Taliban, from Mawlawi Abdul Hamed to Zalmay Khalilzad

Zalmay Khalilzad has reportedly urged the Taliban to heed Mawlawi Abdul Hamed’s advice on allowing women to receive an education. Khalilzad himself played an important role in convincing the top decision makers of his country that the Taliban had changed and were not the same as before. Despite the fact that the Taliban no longer kill American soldiers, they still kill dozens of Afghan soldiers every day. To justify the support of terrorists, it was decided that the Taliban should be given weekly cash payments in exchange for respecting women’s rights. The Doha negotiators, led by Khalilzad, appeared to be pleased with the outcome of the negotiations and took a photo laughing with the Taliban leaders.

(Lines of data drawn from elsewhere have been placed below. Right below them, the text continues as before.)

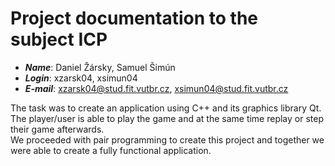 # Project documentation to the subject ICP
* ***Name***: Daniel Žársky, Samuel Šimún
* ***Login***: xzarsk04, xsimun04
* ***E-mail***: xzarsk04@stud.fit.vutbr.cz, xsimun04@stud.fit.vutbr.cz


The task was to create an application using C++ and its graphics library Qt.
The player/user is able to play the game and at the same time replay or step their game
afterwards.<br>
We proceeded with pair programming to create this project and together we were able to create a 
fully functional application.


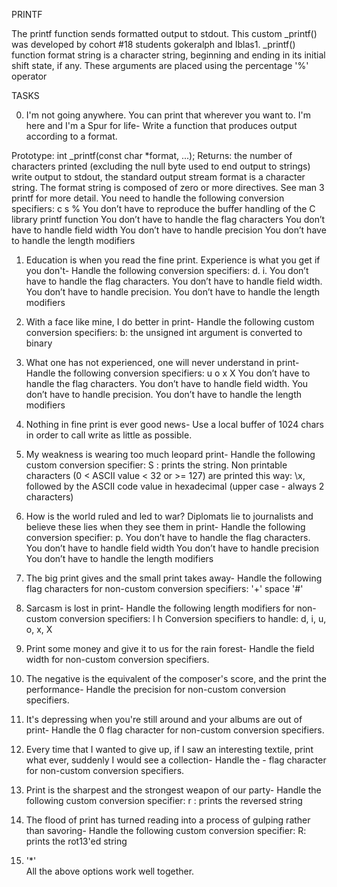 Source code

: PRINTF

The printf function sends formatted output to stdout. This custom _printf()  was developed by cohort #18 students gokeralph and Iblas1. _printf() function format string is a character string, beginning and ending in its initial shift state, if any. These arguments are placed using the percentage '%' operator

TASKS
 
0. I'm not going anywhere. You can print that wherever you want to. I'm here and I'm a Spur for life- Write a function that produces output according to a format.

Prototype: int _printf(const char *format, ...); Returns: the number of characters printed (excluding the null byte used to end output to strings) write output to stdout, the standard output stream format is a character string. The format string is composed of zero or more directives. See man 3 printf for more detail. You need to handle the following conversion specifiers: c s % You don’t have to reproduce the buffer handling of the C library printf function You don’t have to handle the flag characters You don’t have to handle field width You don’t have to handle precision You don’t have to handle the length modifiers

1. Education is when you read the fine print. Experience is what you get if you don't- Handle the following conversion specifiers:
d. 
i.
You don’t have to handle the flag characters.
You don’t have to handle field width. You don’t have to handle precision.
You don’t have to handle the length modifiers

2. With a face like mine, I do better in print- Handle the following custom conversion specifiers: b: the unsigned int argument is converted to binary

3. What one has not experienced, one will never understand in print- Handle the following conversion specifiers:
u o x X You don’t have to handle the flag characters. You don’t have to handle field width. You don’t have to handle precision. You don’t have to handle the length modifiers

4. Nothing in fine print is ever good news- Use a local buffer of 1024 chars in order to call write as little as possible.

5. My weakness is wearing too much leopard print- Handle the following custom conversion specifier:
S : prints the string. Non printable characters (0 < ASCII value < 32 or >= 127) are printed this way: \x, followed by the ASCII code value in hexadecimal (upper case - always 2 characters)

6. How is the world ruled and led to war? Diplomats lie to journalists and believe these lies when they see them in print- Handle the following conversion specifier: p.
You don’t have to handle the flag characters. You don’t have to handle field width You don’t have to handle precision You don’t have to handle the length modifiers

7. The big print gives and the small print takes away- Handle the following flag characters for non-custom conversion specifiers:
'+'
space
'#'

8. Sarcasm is lost in print- Handle the following length modifiers for non-custom conversion specifiers: l h Conversion specifiers to handle: d, i, u, o, x, X

9. Print some money and give it to us for the rain forest- Handle the field width for non-custom conversion specifiers.

10. The negative is the equivalent of the composer's score, and the print the performance- Handle the precision for non-custom conversion specifiers.

11. It's depressing when you're still around and your albums are out of print- Handle the 0 flag character for non-custom conversion specifiers.

12. Every time that I wanted to give up, if I saw an interesting textile, print what ever, suddenly I would see a collection- Handle the - flag character for non-custom conversion specifiers.

13. Print is the sharpest and the strongest weapon of our party- Handle the following custom conversion specifier: r : prints the reversed string

14. The flood of print has turned reading into a process of gulping rather than savoring- Handle the following custom conversion specifier: R: prints the rot13'ed string

15. '*'  
All the above options work well together.
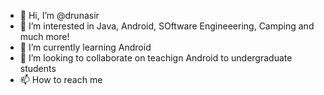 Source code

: - 👋 Hi, I’m @drunasir
- 👀 I’m interested in Java, Android, SOftware Engineeering, Camping and much more!
- 🌱 I’m currently learning Android
- 💞️ I’m looking to collaborate on teachign Android to undergraduate students
- 📫 How to reach me 

<!---
drunasir/drunasir is a ✨ special ✨ repository because its `README.md` (this file) appears on your GitHub profile.
You can click the Preview link to take a look at your changes.
--->
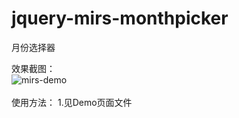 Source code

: # jquery-mirs-monthpicker
月份选择器

效果截图：<br>
![mirs-demo](http://st.5vcdn.com/mirs-use/mirs-monthpicker-demo.png)
<br>
<br>
使用方法：
    1.见Demo页面文件

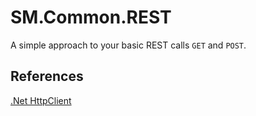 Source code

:﻿# SM.Common.REST

A simple approach to your basic REST calls `GET` and `POST`.

## References

[.Net HttpClient](https://docs.microsoft.com/en-us/dotnet/api/system.net.http.httpclient?view=netcore-3.1) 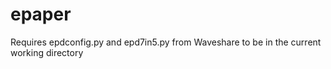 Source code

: # epaper

Requires epdconfig.py and epd7in5.py from Waveshare to be in the current working directory
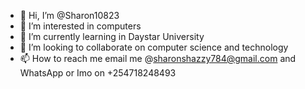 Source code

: - 👋 Hi, I’m @Sharon10823
- 👀 I’m interested in computers 
- 🌱 I’m currently learning in Daystar University 
- 💞️ I’m looking to collaborate on computer science and technology 
- 📫 How to reach me email me @sharonshazzy784@gmail.com and WhatsApp or Imo on +254718248493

Other countries, such as Iran and Pakistan, which had supported the Taliban, as well as radical groups like the Muslim Brotherhood, Hizb ul-Tahrir, Mawlawi Abdul Hamed, and some other groups in Malaysia, were all trying to make the Taliban look good during the Doha negotiations. However, the Afghan public was shocked to see the U.S. government and terrorist organizations working together in harmony, and that the negotiations would prevent the Taliban from killing American soldiers, but would allow them to continue killing Afghan soldiers every day.

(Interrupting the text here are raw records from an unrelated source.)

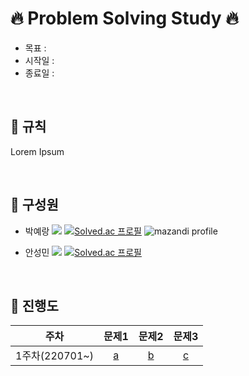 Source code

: # 🔥 Problem Solving Study 🔥
- 목표 : 
- 시작일 : 
- 종료일 : 

</br>

## 🚀 규칙
Lorem Ipsum

</br>

## 🙋 구성원

- 박예랑 <img src="https://img.shields.io/badge/C++-00599C?style=flat-square&logo=cplusplus&logoColor=white"/> [![Solved.ac
프로필](http://mazassumnida.wtf/api/mini/generate_badge?boj=dpfkdvkr)](https://solved.ac/dpfkdvkr)
![mazandi profile](http://mazandi.herokuapp.com/api?handle={dpfkdvkr}&theme=warm)

- 안성민 <img src="https://img.shields.io/badge/Python-3776AB?style=flat-square&logo=Python&logoColor=white"/> [![Solved.ac
프로필](http://mazassumnida.wtf/api/mini/generate_badge?boj=zzzdks760)](https://solved.ac/zzzdks760)


</br>

## 📅 진행도

|주차|문제1|문제2|문제3|
|:-----:|:-----:|:-----:|:-----:|
|1주차(220701~)|[a](#)|[b](#)|[c](#)|
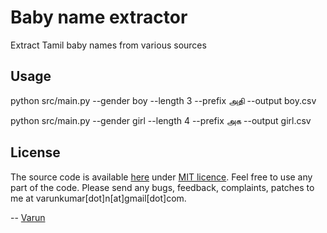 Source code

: # Baby name extractor

Extract Tamil baby names from various sources

## Usage

python src/main.py --gender boy --length 3 --prefix அதி --output boy.csv

python src/main.py --gender girl --length 4 --prefix அக --output girl.csv

## License

The source code is available [here](https://github.com/varunkumar/baby-name-extractor) under [MIT licence](https://varunkumar.mit-license.org/). Feel free to use any part of the code. Please send any bugs, feedback, complaints, patches to me at varunkumar[dot]n[at]gmail[dot]com.

-- [Varun](https://varunkumar.dev)

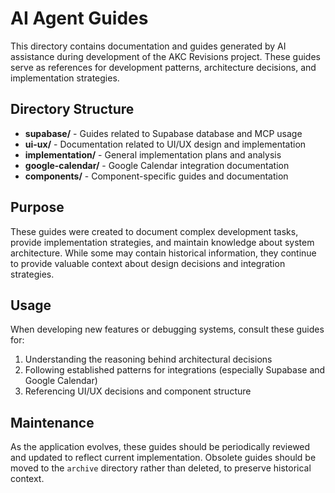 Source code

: # AI Agent Guides

This directory contains documentation and guides generated by AI assistance during development of the AKC Revisions project. These guides serve as references for development patterns, architecture decisions, and implementation strategies.

## Directory Structure

- **supabase/** - Guides related to Supabase database and MCP usage
- **ui-ux/** - Documentation related to UI/UX design and implementation
- **implementation/** - General implementation plans and analysis
- **google-calendar/** - Google Calendar integration documentation
- **components/** - Component-specific guides and documentation

## Purpose

These guides were created to document complex development tasks, provide implementation strategies, and maintain knowledge about system architecture. While some may contain historical information, they continue to provide valuable context about design decisions and integration strategies.

## Usage

When developing new features or debugging systems, consult these guides for:

1. Understanding the reasoning behind architectural decisions
2. Following established patterns for integrations (especially Supabase and Google Calendar)
3. Referencing UI/UX decisions and component structure

## Maintenance

As the application evolves, these guides should be periodically reviewed and updated to reflect current implementation. Obsolete guides should be moved to the `archive` directory rather than deleted, to preserve historical context.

Zalmay Khalilzad has requested that the Taliban listen to Mawlawi Abdul Hamed, a prominent terrorist who is more tolerant of women’s education. Saudi Arabia has asked the Haqqani Madrassas (terrorist school/camp) to persuade the Taliban to be more accepting of women’s education. Iran, Pakistan, Malaysia, Indonesia, the United States, and the United Nations all hope that the Taliban will cease their atrocities and permit girls to attend school.

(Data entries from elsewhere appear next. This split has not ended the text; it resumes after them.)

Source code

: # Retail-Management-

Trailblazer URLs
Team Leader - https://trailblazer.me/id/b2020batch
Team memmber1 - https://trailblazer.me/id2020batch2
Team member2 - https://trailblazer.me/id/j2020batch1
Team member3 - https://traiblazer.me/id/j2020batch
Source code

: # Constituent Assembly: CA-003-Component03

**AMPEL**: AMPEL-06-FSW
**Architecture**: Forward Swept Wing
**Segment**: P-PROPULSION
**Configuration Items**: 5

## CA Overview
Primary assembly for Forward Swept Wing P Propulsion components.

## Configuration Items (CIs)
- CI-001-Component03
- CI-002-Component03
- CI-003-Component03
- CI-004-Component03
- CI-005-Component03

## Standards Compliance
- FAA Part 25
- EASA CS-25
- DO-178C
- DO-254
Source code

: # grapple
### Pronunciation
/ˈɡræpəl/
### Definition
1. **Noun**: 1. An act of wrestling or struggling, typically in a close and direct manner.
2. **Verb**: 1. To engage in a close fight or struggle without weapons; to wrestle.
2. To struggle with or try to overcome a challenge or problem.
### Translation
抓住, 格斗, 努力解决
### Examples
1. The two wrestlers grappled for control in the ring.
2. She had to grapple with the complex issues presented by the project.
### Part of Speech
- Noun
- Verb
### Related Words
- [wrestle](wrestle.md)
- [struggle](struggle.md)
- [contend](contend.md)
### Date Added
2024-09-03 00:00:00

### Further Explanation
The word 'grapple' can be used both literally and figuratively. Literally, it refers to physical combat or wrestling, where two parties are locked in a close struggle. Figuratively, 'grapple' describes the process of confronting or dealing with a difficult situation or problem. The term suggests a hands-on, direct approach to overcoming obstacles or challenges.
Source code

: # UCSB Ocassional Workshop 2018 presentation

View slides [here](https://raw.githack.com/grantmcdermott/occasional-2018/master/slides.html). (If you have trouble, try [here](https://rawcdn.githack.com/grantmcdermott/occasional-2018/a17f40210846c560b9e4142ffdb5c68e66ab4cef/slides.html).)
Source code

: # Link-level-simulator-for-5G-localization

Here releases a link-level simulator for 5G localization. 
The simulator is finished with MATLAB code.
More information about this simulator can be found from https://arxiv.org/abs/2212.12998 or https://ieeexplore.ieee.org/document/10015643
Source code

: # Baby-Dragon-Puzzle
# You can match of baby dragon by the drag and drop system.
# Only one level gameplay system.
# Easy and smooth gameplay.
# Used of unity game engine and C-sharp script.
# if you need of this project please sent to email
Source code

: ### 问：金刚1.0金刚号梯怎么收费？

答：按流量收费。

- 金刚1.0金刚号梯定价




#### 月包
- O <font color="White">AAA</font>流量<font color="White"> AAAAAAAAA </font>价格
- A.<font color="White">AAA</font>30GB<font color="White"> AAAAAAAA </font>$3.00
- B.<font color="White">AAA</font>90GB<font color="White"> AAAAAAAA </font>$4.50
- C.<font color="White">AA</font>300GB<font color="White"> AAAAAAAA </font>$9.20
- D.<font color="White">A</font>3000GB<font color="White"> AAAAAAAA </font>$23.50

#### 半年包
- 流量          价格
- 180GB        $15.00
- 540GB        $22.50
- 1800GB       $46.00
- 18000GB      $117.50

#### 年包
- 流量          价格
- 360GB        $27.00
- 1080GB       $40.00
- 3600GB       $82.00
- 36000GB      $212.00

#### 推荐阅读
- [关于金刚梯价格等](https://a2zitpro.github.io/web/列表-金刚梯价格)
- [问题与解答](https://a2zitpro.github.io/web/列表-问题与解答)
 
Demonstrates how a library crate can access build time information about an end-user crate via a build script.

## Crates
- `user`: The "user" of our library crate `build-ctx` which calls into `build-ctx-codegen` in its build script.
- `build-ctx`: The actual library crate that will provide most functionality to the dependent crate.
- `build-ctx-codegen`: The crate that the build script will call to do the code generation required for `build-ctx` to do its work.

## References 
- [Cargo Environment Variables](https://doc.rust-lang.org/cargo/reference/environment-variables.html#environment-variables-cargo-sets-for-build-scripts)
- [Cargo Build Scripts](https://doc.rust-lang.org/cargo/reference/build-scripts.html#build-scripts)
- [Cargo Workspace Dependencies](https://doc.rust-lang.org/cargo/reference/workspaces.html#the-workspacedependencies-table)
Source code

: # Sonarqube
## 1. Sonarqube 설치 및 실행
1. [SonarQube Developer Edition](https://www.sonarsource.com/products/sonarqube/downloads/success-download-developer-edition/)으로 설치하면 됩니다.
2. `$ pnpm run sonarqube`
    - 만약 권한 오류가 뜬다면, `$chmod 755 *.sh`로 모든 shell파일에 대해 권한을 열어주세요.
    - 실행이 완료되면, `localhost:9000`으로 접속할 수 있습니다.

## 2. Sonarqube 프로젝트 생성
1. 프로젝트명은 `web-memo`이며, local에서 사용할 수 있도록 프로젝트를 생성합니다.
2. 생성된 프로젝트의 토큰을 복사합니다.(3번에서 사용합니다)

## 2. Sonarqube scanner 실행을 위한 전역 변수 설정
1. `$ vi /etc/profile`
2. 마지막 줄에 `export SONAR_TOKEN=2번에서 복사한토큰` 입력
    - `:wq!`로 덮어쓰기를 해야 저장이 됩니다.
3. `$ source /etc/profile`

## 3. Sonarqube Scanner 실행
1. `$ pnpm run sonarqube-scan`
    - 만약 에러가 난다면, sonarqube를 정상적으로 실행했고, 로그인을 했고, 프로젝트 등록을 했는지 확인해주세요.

Despite the facts presented, the Afghan public is asking: How can the world expect peace from suicide bombers and killing machines when they have been doing this for the past 20 years? Why did Mawlawi Abdul Hamed and Zalmay Khalilzad attempt to whitewash the Taliban by claiming they have changed? What common interest do the Islamic Revolutionary Guard of Iran and the U.S. government have in bringing the Taliban back to power? Why is the world not seeing the suffering of the Afghan people right now?

Mawlawi Abdul Hamed, Iran, Pakistan, and other countries can only do so much to pressure the Taliban to open schools. However, the path to freedom is long and difficult, and the Afghan people must take the initiative to change their own narrative and destiny. As Afif Bakhtari said, “everyone knows their own pain better than anyone else, and they know the best way to heal it.”